PHOENIX - A judge has thrown out part of the challenge to a new state law that bars cities and towns from telling private employers what fringe benefits and paid time off they have to provide for workers.
In a ruling released Wednesday, Nov. 16, Maricopa County Superior Court Judge Robert Oberbillig said members of city councils from Tucson, Flagstaff and Tempe have no legal standing to challenge the validity of the law.
The judge said the fact that they are pushing to have their communities enact such restrictions is not enough. Only once a city enacts an ordinance that runs afoul of state law can they sue to have the statute overturned.
Oberbillig also said a union whose members might be aided if cities enact fringe benefit requirements also could not sue.
But the judge’s ruling does not disturb a claim by legislative Democrats, who also sued, that their Republican colleagues acted illegally in restricting what local cities can do.
Specifically, they contend that a 2006 initiative specifically gives cities and towns the right to enact fringe benefit requirements. And the Arizona Constitution limits the ability of lawmakers to tinker with what voters have approved.
That issue is likely to get resolved this coming year.
The court fight is over efforts by the business community to limit the power of cities to tell them how they need to treat their employees.
Last year the legislature voted to preclude local governments from enacting their own minimum wage requirements higher than what state law mandates. But Attorney General Mark Brnovich, in a formal legal opinion, concluded that ran afoul of that 2006 initiative which adopted the state’s first-ever minimum wage, an initiative that specifically allows local governments to impose even higher requirements.
In fact, that’s exactly what voters in Flagstaff did earlier this month, approving a plan to take that city’s minimum wage to $15 per hour by 2021.
Brnovich pointed out the Arizona Constitution prohibits lawmakers from tinkering with voter-approved law unless it “furthers the purpose” of the original act, something the 2015 law clearly did not do.
So this year GOP lawmakers came back with an alternative. HB 2579 does not disturb local authority to approve higher minimum wages, But it redefines “wages” - the thing that Brnovich said cannot be preempted - to include only the monetary compensation.

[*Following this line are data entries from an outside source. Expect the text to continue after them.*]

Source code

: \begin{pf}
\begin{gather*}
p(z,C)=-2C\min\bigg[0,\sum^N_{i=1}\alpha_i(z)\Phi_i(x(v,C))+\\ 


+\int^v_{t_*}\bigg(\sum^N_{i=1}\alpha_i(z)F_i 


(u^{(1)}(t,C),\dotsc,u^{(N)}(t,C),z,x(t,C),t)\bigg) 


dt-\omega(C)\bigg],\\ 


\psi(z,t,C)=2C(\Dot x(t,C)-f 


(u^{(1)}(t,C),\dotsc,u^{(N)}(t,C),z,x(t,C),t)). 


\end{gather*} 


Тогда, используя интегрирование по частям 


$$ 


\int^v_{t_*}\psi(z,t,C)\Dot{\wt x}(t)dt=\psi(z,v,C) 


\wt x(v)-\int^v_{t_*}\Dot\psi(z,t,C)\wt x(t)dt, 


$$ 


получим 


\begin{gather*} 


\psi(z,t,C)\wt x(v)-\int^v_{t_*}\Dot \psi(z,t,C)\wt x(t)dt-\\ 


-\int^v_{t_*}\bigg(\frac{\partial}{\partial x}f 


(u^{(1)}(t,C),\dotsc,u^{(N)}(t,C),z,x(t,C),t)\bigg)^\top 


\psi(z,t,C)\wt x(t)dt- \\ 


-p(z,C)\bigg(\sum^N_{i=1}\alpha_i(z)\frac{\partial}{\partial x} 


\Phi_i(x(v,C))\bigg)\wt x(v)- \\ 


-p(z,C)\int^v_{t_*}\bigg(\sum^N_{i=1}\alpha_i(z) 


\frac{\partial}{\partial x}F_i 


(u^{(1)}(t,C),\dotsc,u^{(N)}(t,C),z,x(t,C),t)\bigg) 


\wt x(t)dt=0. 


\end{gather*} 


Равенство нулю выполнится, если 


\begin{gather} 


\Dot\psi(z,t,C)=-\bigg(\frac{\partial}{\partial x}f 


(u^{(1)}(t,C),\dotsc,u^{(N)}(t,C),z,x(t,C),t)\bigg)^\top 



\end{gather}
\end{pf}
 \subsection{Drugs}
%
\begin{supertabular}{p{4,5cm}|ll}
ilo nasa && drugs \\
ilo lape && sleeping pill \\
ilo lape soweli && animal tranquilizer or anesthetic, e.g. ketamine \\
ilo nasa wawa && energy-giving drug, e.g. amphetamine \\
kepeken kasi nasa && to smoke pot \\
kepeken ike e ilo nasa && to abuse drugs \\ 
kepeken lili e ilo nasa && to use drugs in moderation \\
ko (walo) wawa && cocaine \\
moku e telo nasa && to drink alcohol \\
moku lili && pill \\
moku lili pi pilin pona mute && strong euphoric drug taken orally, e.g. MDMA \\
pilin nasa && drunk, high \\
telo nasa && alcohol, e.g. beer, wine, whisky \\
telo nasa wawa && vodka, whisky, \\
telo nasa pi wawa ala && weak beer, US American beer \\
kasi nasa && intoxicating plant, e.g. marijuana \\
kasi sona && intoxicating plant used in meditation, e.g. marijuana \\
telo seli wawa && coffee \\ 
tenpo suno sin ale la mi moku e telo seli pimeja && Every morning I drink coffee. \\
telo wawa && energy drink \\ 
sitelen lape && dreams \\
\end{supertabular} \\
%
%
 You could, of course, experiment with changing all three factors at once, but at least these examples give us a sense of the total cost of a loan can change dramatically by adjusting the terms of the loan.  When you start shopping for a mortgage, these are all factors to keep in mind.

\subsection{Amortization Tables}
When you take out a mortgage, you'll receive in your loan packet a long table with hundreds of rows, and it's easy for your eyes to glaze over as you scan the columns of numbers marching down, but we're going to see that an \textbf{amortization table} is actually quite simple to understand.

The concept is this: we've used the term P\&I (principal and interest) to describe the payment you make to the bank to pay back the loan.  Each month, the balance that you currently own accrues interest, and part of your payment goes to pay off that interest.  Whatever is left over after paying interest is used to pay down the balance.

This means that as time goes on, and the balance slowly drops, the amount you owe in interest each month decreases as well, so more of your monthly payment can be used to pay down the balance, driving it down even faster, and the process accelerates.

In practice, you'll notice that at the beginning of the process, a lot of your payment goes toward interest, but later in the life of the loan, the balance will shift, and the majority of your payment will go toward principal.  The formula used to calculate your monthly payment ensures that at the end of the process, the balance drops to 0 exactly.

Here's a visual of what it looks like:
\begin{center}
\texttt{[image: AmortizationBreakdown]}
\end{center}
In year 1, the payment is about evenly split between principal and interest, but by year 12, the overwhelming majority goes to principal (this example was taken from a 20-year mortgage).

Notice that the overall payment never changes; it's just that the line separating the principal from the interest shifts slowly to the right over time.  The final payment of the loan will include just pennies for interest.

Everything else was redefined as “nonwage compensation.” More to the point, the law declares such “nonwage” compensation to be of “statewide concern” and “not subject to further regulation by a city, town or other political subdivision of the state.”

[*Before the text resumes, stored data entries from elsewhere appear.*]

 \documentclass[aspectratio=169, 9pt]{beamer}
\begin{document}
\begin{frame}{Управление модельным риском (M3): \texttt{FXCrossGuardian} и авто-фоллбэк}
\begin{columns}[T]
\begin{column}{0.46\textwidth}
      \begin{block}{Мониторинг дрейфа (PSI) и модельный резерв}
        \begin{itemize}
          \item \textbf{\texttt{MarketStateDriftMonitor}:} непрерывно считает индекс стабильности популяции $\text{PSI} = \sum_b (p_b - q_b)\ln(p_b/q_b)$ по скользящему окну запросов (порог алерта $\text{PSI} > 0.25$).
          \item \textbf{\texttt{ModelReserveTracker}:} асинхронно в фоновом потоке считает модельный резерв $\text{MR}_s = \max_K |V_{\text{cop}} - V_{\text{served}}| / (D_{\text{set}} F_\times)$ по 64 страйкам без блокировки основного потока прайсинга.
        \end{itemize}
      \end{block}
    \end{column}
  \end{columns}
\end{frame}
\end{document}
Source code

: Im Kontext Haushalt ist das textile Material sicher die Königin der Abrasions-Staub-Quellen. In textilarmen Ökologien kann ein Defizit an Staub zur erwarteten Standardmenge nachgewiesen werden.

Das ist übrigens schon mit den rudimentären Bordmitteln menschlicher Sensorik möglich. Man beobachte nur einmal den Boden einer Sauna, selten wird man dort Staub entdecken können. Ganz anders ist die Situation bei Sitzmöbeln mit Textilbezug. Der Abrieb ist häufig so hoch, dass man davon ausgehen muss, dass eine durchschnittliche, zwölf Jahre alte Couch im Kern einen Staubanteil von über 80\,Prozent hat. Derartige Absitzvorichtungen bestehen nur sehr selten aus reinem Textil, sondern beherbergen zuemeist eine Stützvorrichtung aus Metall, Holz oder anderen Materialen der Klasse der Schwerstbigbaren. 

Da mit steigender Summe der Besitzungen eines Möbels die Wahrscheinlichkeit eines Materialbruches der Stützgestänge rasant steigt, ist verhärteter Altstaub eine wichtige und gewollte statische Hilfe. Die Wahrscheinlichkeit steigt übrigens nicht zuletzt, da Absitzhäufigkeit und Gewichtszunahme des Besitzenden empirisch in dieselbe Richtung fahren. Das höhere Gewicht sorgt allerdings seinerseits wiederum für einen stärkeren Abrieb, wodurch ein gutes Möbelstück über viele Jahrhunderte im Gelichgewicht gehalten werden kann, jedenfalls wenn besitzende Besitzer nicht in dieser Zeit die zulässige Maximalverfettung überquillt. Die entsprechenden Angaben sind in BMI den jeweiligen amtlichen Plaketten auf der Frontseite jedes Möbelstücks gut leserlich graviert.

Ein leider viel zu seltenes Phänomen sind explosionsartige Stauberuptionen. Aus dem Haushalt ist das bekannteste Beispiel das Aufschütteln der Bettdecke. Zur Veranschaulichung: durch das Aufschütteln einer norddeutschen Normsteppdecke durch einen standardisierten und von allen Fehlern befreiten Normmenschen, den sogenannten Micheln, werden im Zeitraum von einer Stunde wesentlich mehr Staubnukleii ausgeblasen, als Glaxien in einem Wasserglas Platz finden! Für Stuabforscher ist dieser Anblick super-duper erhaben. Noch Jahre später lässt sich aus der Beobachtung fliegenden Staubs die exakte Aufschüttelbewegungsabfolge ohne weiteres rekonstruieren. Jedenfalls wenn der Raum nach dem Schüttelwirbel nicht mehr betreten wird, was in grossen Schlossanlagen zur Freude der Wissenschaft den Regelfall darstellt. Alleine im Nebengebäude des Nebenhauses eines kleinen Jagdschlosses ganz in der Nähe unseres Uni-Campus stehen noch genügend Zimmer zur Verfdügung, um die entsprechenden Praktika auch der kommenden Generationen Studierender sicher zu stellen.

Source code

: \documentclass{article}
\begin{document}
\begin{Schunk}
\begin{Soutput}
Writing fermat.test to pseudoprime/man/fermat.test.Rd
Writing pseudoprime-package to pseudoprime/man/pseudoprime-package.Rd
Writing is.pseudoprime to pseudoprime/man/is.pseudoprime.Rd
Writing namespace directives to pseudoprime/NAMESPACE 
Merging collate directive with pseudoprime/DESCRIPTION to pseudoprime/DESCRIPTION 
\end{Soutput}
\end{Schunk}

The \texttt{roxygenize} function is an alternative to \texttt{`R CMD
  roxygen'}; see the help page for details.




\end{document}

Attorney Jim Barton, representing the United Food and Commercial Workers Local 99 and other challengers, contends HB 2579 is no more legal than the proposal Brnovich found wanting last year.
He points out the 2006 voter-approved law specifically allows not only higher minimum wages but also says that a local government “may by ordinance regulate minimum wages and benefits within its geographic boundaries.”

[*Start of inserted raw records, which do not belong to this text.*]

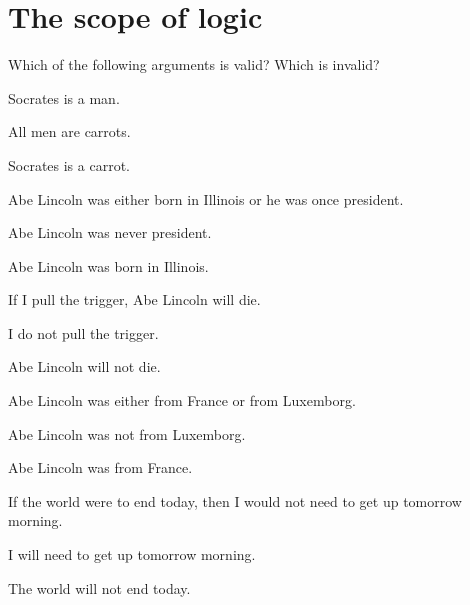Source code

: \chapter{The scope of logic}
\setcounter{ProbPart}{0}
\problempart
Which of the following arguments is valid? Which is invalid?
\begin{compactlist}
\item\begin{earg}
\item Socrates is a man.
\item All men are carrots.
\item[\texttherefore]  Socrates is a carrot. \hfill {}
\end{earg}

\item\begin{earg}
\item Abe Lincoln was either born in Illinois or he was once president.
\item Abe Lincoln was never president.
\item[\texttherefore] Abe Lincoln was born in Illinois. \hfill {}
\end{earg}

\item\begin{earg}
\item If I pull the trigger, Abe Lincoln will die.
\item I do not pull the trigger.
\item[\texttherefore] Abe Lincoln will not die. \hfill {}
\end{earg}

\item\begin{earg}
\item Abe Lincoln was either from France or from Luxemborg.
\item Abe Lincoln was not from Luxemborg.
\item[\texttherefore] Abe Lincoln was from France. \hfill {}
\end{earg}

\item\begin{earg}
\item If the world were to end today, then I would not need to get up tomorrow morning.
\item I will need to get up tomorrow morning.
\item[\texttherefore] The world will not end today. \hfill {}
\end{earg}


\end{compactlist}
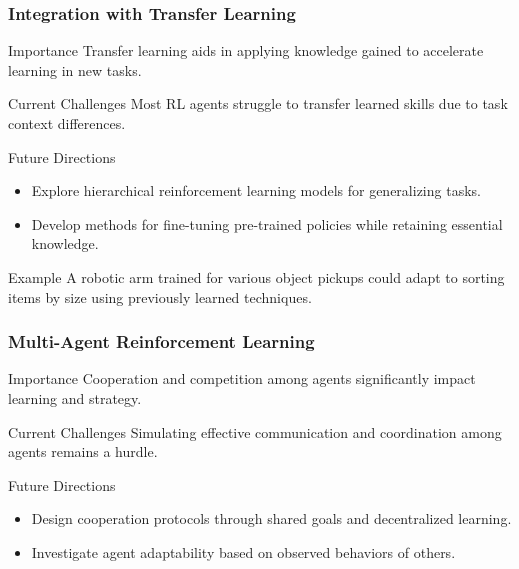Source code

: \documentclass{beamer}
\begin{document}
\begin{frame}[fragile]
    \frametitle{Integration with Transfer Learning}
    \begin{block}{Importance}
        Transfer learning aids in applying knowledge gained to accelerate learning in new tasks.
    \end{block}
    \begin{block}{Current Challenges}
        Most RL agents struggle to transfer learned skills due to task context differences.
    \end{block}
    \begin{block}{Future Directions}
        \begin{itemize}
            \item Explore hierarchical reinforcement learning models for generalizing tasks.
            \item Develop methods for fine-tuning pre-trained policies while retaining essential knowledge.
        \end{itemize}
    \end{block}
    \begin{block}{Example}
        A robotic arm trained for various object pickups could adapt to sorting items by size using previously learned techniques.
    \end{block}
\end{frame}

\begin{frame}[fragile]
    \frametitle{Multi-Agent Reinforcement Learning}
    \begin{block}{Importance}
        Cooperation and competition among agents significantly impact learning and strategy.
    \end{block}
    \begin{block}{Current Challenges}
        Simulating effective communication and coordination among agents remains a hurdle.
    \end{block}
    \begin{block}{Future Directions}
        \begin{itemize}
            \item Design cooperation protocols through shared goals and decentralized learning.
            \item Investigate agent adaptability based on observed behaviors of others.
        \end{itemize}
    \end{block}
\end{frame}
\end{document}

The actual House vote was 34-26; the Senate tally was 18-11.
During legislative debate on HB 2579, Republican lawmakers who backed the measure defended their votes.
“This is a bill that is entirely consistent with the Republican philosophy of limited government,” argued Sen. John Kavanagh, R-Fountain Hills. And Sen. Syliva Allen, R-Snowflake, said it “is not the role of government to tell businesses what they should be paying their employees,” a sentiment she said extends to benefits.
But Rep. Stefanie Mach, D-Tucson, said she sees no reason to override what cities decide is in the best interests of their residents.